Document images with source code
= Beginning of Section =
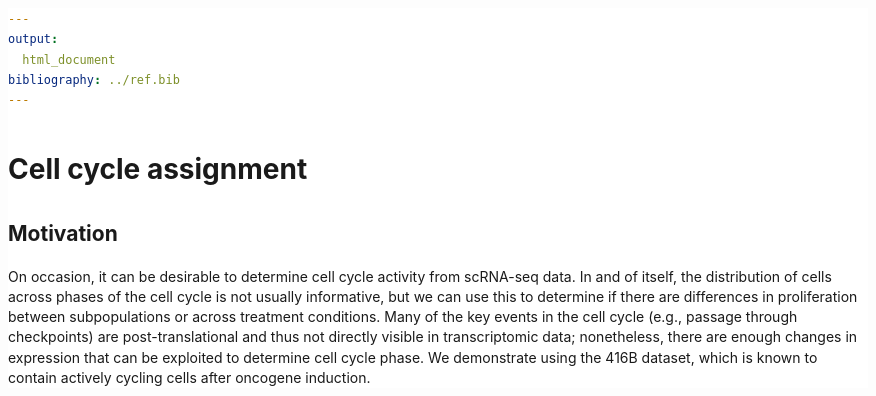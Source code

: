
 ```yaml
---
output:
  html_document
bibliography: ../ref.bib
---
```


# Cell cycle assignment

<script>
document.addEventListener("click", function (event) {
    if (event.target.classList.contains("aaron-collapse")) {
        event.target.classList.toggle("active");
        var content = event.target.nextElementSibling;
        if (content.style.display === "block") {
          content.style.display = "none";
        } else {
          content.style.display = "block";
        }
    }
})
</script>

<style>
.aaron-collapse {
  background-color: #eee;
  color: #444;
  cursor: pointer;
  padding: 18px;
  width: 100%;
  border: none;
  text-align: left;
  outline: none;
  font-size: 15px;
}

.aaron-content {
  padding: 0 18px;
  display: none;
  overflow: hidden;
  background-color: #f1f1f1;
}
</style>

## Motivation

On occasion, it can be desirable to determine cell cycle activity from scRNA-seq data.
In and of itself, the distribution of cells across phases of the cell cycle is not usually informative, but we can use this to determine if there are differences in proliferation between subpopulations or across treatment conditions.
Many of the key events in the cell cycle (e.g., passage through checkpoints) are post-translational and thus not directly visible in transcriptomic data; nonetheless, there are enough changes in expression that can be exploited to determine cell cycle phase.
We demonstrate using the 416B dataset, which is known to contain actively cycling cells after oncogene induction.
= End of Section =
Set out every record exactly, images excluded.

Source code

:
 ```yaml
---
output:
  html_document
bibliography: ../ref.bib
---
```


# Cell cycle assignment

<script>
document.addEventListener("click", function (event) {
    if (event.target.classList.contains("aaron-collapse")) {
        event.target.classList.toggle("active");
        var content = event.target.nextElementSibling;
        if (content.style.display === "block") {
          content.style.display = "none";
        } else {
          content.style.display = "block";
        }
    }
})
</script>

<style>
.aaron-collapse {
  background-color: #eee;
  color: #444;
  cursor: pointer;
  padding: 18px;
  width: 100%;
  border: none;
  text-align: left;
  outline: none;
  font-size: 15px;
}

.aaron-content {
  padding: 0 18px;
  display: none;
  overflow: hidden;
  background-color: #f1f1f1;
}
</style>

## Motivation

On occasion, it can be desirable to determine cell cycle activity from scRNA-seq data.
In and of itself, the distribution of cells across phases of the cell cycle is not usually informative, but we can use this to determine if there are differences in proliferation between subpopulations or across treatment conditions.
Many of the key events in the cell cycle (e.g., passage through checkpoints) are post-translational and thus not directly visible in transcriptomic data; nonetheless, there are enough changes in expression that can be exploited to determine cell cycle phase.
We demonstrate using the 416B dataset, which is known to contain actively cycling cells after oncogene induction.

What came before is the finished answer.